Some of the biggest decisions about homeownership come after you’ve closed the deal. Should you renovate that dated kitchen? Will adding an additional bathroom increase the value of your home? But also: How many place settings do you actually need? Should you ever buy anything at full price? And what’s the deal with renting furniture? Is It Worth It addresses your questions big and small.
The ADU, or accessory dwelling unit, is an increasingly popular solution to a variety of real estate problems. Need a separate space for your studio or home office? A flat for your in-laws or adult kids to live in, nearby but under a separate roof? A rental unit to supplement your income? An ADU may be the answer. Relatively affordable and extremely adaptable, these mini-homes are popping up everywhere—especially in California, which has aggressively changed its laws on ADUs to help alleviate housing shortages, and especially since COVID, which transformed our work-from-home needs.

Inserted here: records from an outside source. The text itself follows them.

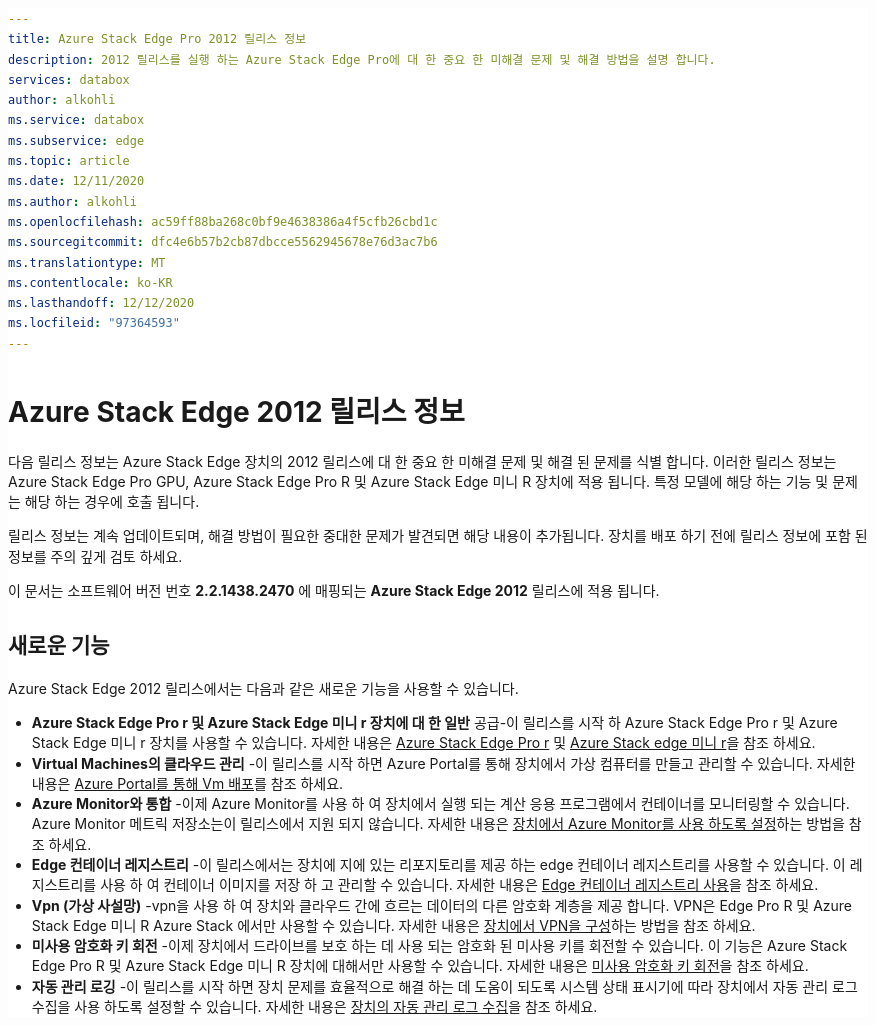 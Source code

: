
 ```yaml
---
title: Azure Stack Edge Pro 2012 릴리스 정보
description: 2012 릴리스를 실행 하는 Azure Stack Edge Pro에 대 한 중요 한 미해결 문제 및 해결 방법을 설명 합니다.
services: databox
author: alkohli
ms.service: databox
ms.subservice: edge
ms.topic: article
ms.date: 12/11/2020
ms.author: alkohli
ms.openlocfilehash: ac59ff88ba268c0bf9e4638386a4f5cfb26cbd1c
ms.sourcegitcommit: dfc4e6b57b2cb87dbcce5562945678e76d3ac7b6
ms.translationtype: MT
ms.contentlocale: ko-KR
ms.lasthandoff: 12/12/2020
ms.locfileid: "97364593"
---
```

# <a name="azure-stack-edge-2012-release-notes"></a>Azure Stack Edge 2012 릴리스 정보

다음 릴리스 정보는 Azure Stack Edge 장치의 2012 릴리스에 대 한 중요 한 미해결 문제 및 해결 된 문제를 식별 합니다. 이러한 릴리스 정보는 Azure Stack Edge Pro GPU, Azure Stack Edge Pro R 및 Azure Stack Edge 미니 R 장치에 적용 됩니다. 특정 모델에 해당 하는 기능 및 문제는 해당 하는 경우에 호출 됩니다.

릴리스 정보는 계속 업데이트되며, 해결 방법이 필요한 중대한 문제가 발견되면 해당 내용이 추가됩니다. 장치를 배포 하기 전에 릴리스 정보에 포함 된 정보를 주의 깊게 검토 하세요.

이 문서는 소프트웨어 버전 번호 **2.2.1438.2470** 에 매핑되는 **Azure Stack Edge 2012** 릴리스에 적용 됩니다.

## <a name="whats-new"></a>새로운 기능

Azure Stack Edge 2012 릴리스에서는 다음과 같은 새로운 기능을 사용할 수 있습니다. 

- **Azure Stack Edge Pro r 및 Azure Stack Edge 미니 r 장치에 대 한 일반** 공급-이 릴리스를 시작 하 Azure Stack Edge Pro r 및 Azure Stack Edge 미니 r 장치를 사용할 수 있습니다. 자세한 내용은 [Azure Stack Edge Pro r](azure-stack-edge-j-series-overview.md) 및 [Azure Stack edge 미니 r](azure-stack-edge-k-series-overview.md)을 참조 하세요.  
- **Virtual Machines의 클라우드 관리** -이 릴리스를 시작 하면 Azure Portal를 통해 장치에서 가상 컴퓨터를 만들고 관리할 수 있습니다. 자세한 내용은 [Azure Portal를 통해 Vm 배포](azure-stack-edge-gpu-deploy-virtual-machine-portal.md)를 참조 하세요.
- **Azure Monitor와 통합** -이제 Azure Monitor를 사용 하 여 장치에서 실행 되는 계산 응용 프로그램에서 컨테이너를 모니터링할 수 있습니다. Azure Monitor 메트릭 저장소는이 릴리스에서 지원 되지 않습니다. 자세한 내용은 [장치에서 Azure Monitor를 사용 하도록 설정](azure-stack-edge-gpu-enable-azure-monitor.md)하는 방법을 참조 하세요.
- **Edge 컨테이너 레지스트리** -이 릴리스에서는 장치에 지에 있는 리포지토리를 제공 하는 edge 컨테이너 레지스트리를 사용할 수 있습니다. 이 레지스트리를 사용 하 여 컨테이너 이미지를 저장 하 고 관리할 수 있습니다. 자세한 내용은 [Edge 컨테이너 레지스트리 사용](azure-stack-edge-gpu-deploy-arc-kubernetes-cluster.md)을 참조 하세요. 
- **Vpn (가상 사설망)** -vpn을 사용 하 여 장치와 클라우드 간에 흐르는 데이터의 다른 암호화 계층을 제공 합니다. VPN은 Edge Pro R 및 Azure Stack Edge 미니 R Azure Stack 에서만 사용할 수 있습니다. 자세한 내용은 [장치에서 VPN을 구성](azure-stack-edge-mini-r-configure-vpn-powershell.md)하는 방법을 참조 하세요. 
- **미사용 암호화 키 회전** -이제 장치에서 드라이브를 보호 하는 데 사용 되는 암호화 된 미사용 키를 회전할 수 있습니다. 이 기능은 Azure Stack Edge Pro R 및 Azure Stack Edge 미니 R 장치에 대해서만 사용할 수 있습니다. 자세한 내용은 [미사용 암호화 키 회전](azure-stack-edge-gpu-manage-access-power-connectivity-mode.md#manage-access-to-device-data)을 참조 하세요.
- **자동 관리 로깅** -이 릴리스를 시작 하면 장치 문제를 효율적으로 해결 하는 데 도움이 되도록 시스템 상태 표시기에 따라 장치에서 자동 관리 로그 수집을 사용 하도록 설정할 수 있습니다. 자세한 내용은 [장치의 자동 관리 로그 수집](azure-stack-edge-gpu-proactive-log-collection.md)을 참조 하세요.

But is adding an ADU actually worth it? As with most things, the answer is, it depends. We talked to real estate agents and homeowners to get their insights. Here’s what to know if you’re thinking of adding an accessory dwelling unit to your home.
But first: What is an ADU?
If you’re wondering what exactly an ADU is, you’re not alone; few buyers and many real estate agents, especially those who don’t specialize in investment purchases, know the term. But you probably have heard the term “mother-in-law suite” or, perhaps, “granny flat.” They are one and the same. According to the U.S. Department of Housing and Urban Development, ADUs are “additional living quarters on single-family lots that are independent of the primary dwelling unit.” They can be attached or detached and may have separate kitchens and bathrooms, but they cannot be sold separately. They’ve been around since the early 20th century, and they’ve been on the rise in the last few years.
So: Is adding an ADU worth it?
Here, we look at the pros and cons of adding an ADU to your home.
Pro: An ADU can generate significant rental income.
If rental income (and cash flow) is your goal, an ADU is certainly worth considering. “It’s the cheapest way to get a rental property,” says Andy Brohard, a Los Angeles homeowner who spent eight months converting his two-car garage into a one-bedroom, one-bathroom long-term rental. Tony Aguirre, a Realtor based in Orlando, Florida agrees. “You could potentially pay the mortgage with just your mother-in-law suite,” he says.
Just make sure to run the numbers first. The 2% rule in real estate investing states that monthly rent should be at least 2% of the purchase or build price to be considered a good buy. So, for example, if it costs $90,000 to build a 600 square-foot ADU, the monthly rent would need to be at least $1,800.
Pro: An ADU may increase buyer demand for your home.
If you’re hoping to increase the market value of your home, the value of adding an ADU is a bit more complicated, but it’s still likely to be a net positive. Realtors we talked to have noticed an increased demand for homes with ADUs among buyers. “We’ve seen greater foot traffic and probably 10 times more offers—and those offers are higher quality,” Aguirre observes. “It’s like a pool,” he says. “A pool only adds $15-25,000 in assessed value, but that’s nowhere near the value that a buyer who wants a pool puts on it.”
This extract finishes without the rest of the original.